Faltaba poco para salir de ese atroz infierno de anónimas cabezas moviéndose acompasadas al ritmo de la masa, faltaba poco para eludir esa obligación masiva de divertirse, de disfrutar el sol y el calor, faltaba sólo un círculo más. Una mujer me empujó e inmediatamente posó su mano en mi antebrazo apretándolo suavemente en un gesto que es un pedido de disculpas. Dudé un momento, debo confesarlo. Pero sólo faltaba un círculo, faltaba esa gota negra con el punto blanco que iba a llenar el impoluto balde de nuestra naturaleza dual. No era mi objetivo personal, lo hacía por todos, así que hundí el cuchillo por tercera vez. El tercer círculo estaba completo. Pude ver, unos metros más allá, como la multitud estaba más dispersa, incluso vi gente que dialogaba usando sus brazos para ejemplificar o afirmar lo que decían. Caminé hacia allí, donde había espacio, dónde había aire entre los círculos, dónde éramos diagramas que no se chocaban.
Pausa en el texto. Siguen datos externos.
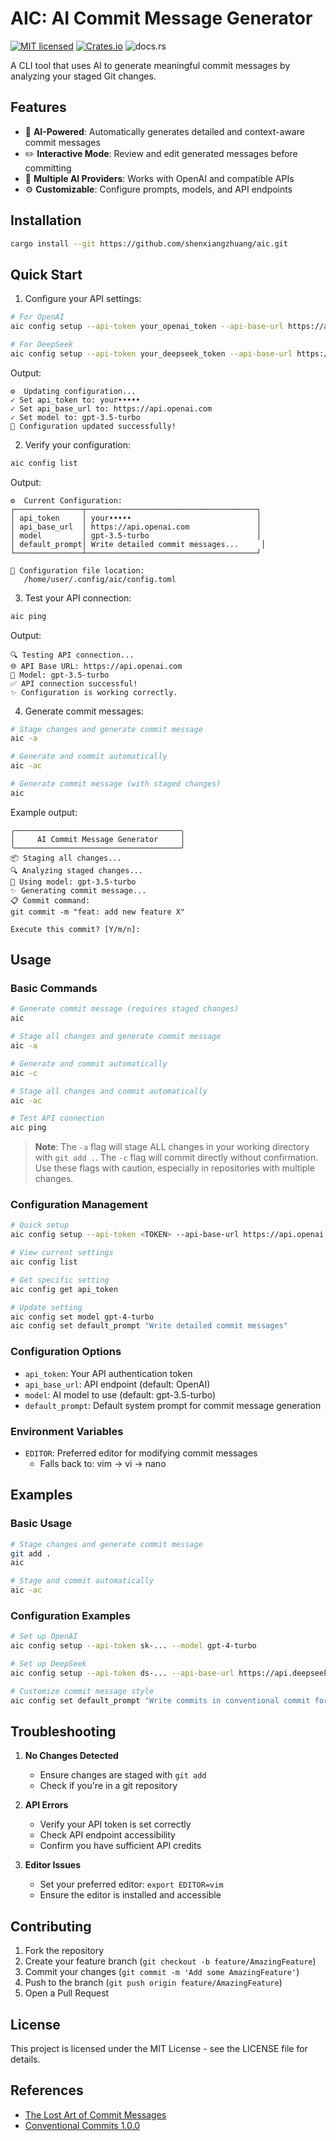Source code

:# AIC: AI Commit Message Generator

[![MIT licensed](https://img.shields.io/badge/license-MIT-blue.svg)](./LICENSE)
[![Crates.io](https://img.shields.io/crates/v/aic)](https://crates.io/crates/aic)
![docs.rs](https://img.shields.io/docsrs/aic)

A CLI tool that uses AI to generate meaningful commit messages by analyzing your staged Git changes.

## Features

- 🤖 **AI-Powered**: Automatically generates detailed and context-aware commit messages
- ✏️ **Interactive Mode**: Review and edit generated messages before committing
- 🔌 **Multiple AI Providers**: Works with OpenAI and compatible APIs
- ⚙️ **Customizable**: Configure prompts, models, and API endpoints

## Installation

```bash
cargo install --git https://github.com/shenxiangzhuang/aic.git
```

## Quick Start

1. Configure your API settings:
```bash
# For OpenAI
aic config setup --api-token your_openai_token --api-base-url https://api.openai.com --model gpt-3.5-turbo

# For DeepSeek
aic config setup --api-token your_deepseek_token --api-base-url https://api.deepseek.com --model deepseek-chat
```

Output:
```
⚙️  Updating configuration...
✓ Set api_token to: your•••••
✓ Set api_base_url to: https://api.openai.com
✓ Set model to: gpt-3.5-turbo
🎉 Configuration updated successfully!
```

2. Verify your configuration:
```bash
aic config list
```

Output:
```
⚙️  Current Configuration:
┌───────────────┬──────────────────────────────────────┐
│ api_token     │ your•••••                            │
│ api_base_url  │ https://api.openai.com               │
│ model         │ gpt-3.5-turbo                        │
│ default_prompt│ Write detailed commit messages...     │
└───────────────┴──────────────────────────────────────┘

📁 Configuration file location:
   /home/user/.config/aic/config.toml
```

3. Test your API connection:
```bash
aic ping
```

Output:
```
🔍 Testing API connection...
🌐 API Base URL: https://api.openai.com
🤖 Model: gpt-3.5-turbo
✅ API connection successful!
✨ Configuration is working correctly.
```

4. Generate commit messages:
```bash
# Stage changes and generate commit message
aic -a

# Generate and commit automatically
aic -ac

# Generate commit message (with staged changes)
aic
```

Example output:
```
╭─────────────────────────────────────╮
│     AI Commit Message Generator     │
╰─────────────────────────────────────╯
📦 Staging all changes...
🔍 Analyzing staged changes...
🤖 Using model: gpt-3.5-turbo
✨ Generating commit message...
📋 Commit command:
git commit -m "feat: add new feature X"

Execute this commit? [Y/m/n]:
```

## Usage

### Basic Commands

```bash
# Generate commit message (requires staged changes)
aic

# Stage all changes and generate commit message
aic -a

# Generate and commit automatically
aic -c

# Stage all changes and commit automatically
aic -ac

# Test API connection
aic ping
```

> **Note**: The `-a` flag will stage ALL changes in your working directory with `git add .`. The `-c` flag will commit directly without confirmation. Use these flags with caution, especially in repositories with multiple changes.

### Configuration Management

```bash
# Quick setup
aic config setup --api-token <TOKEN> --api-base-url https://api.openai.com --model gpt-4-turbo

# View current settings
aic config list

# Get specific setting
aic config get api_token

# Update setting
aic config set model gpt-4-turbo
aic config set default_prompt "Write detailed commit messages"
```

### Configuration Options

- `api_token`: Your API authentication token
- `api_base_url`: API endpoint (default: OpenAI)
- `model`: AI model to use (default: gpt-3.5-turbo)
- `default_prompt`: Default system prompt for commit message generation

### Environment Variables

- `EDITOR`: Preferred editor for modifying commit messages
  - Falls back to: vim → vi → nano

## Examples

### Basic Usage
```bash
# Stage changes and generate commit message
git add .
aic

# Stage and commit automatically
aic -ac
```

### Configuration Examples
```bash
# Set up OpenAI
aic config setup --api-token sk-... --model gpt-4-turbo

# Set up DeepSeek
aic config setup --api-token ds-... --api-base-url https://api.deepseek.com --model deepseek-chat

# Customize commit message style
aic config set default_prompt "Write commits in conventional commit format"
```

## Troubleshooting

1. **No Changes Detected**
   - Ensure changes are staged with `git add`
   - Check if you're in a git repository

2. **API Errors**
   - Verify your API token is set correctly
   - Check API endpoint accessibility
   - Confirm you have sufficient API credits

3. **Editor Issues**
   - Set your preferred editor: `export EDITOR=vim`
   - Ensure the editor is installed and accessible

## Contributing

1. Fork the repository
2. Create your feature branch (`git checkout -b feature/AmazingFeature`)
3. Commit your changes (`git commit -m 'Add some AmazingFeature'`)
4. Push to the branch (`git push origin feature/AmazingFeature`)
5. Open a Pull Request

## License

This project is licensed under the MIT License - see the LICENSE file for details.

## References

- [The Lost Art of Commit Messages](https://www.seyhan.me/blog/post/lost-art-of-commit-messages)
- [Conventional Commits 1.0.0](https://www.conventionalcommits.org/)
Subí la calle, miré hacia arriba, con la cabeza en alto en un intento de respirar la parte más fresca de la brisa, la avenida estaba a sólo a unos metros. Pensé en las ruinas circulares de piedra en medio de la campiña inglesa y en la pileta de la casa que habíamos alquilado. Caminé tranquilo, tenía una hora larga hasta la casa, al menos eso decía el círculo del tiempo que llevaba en mi muñeca.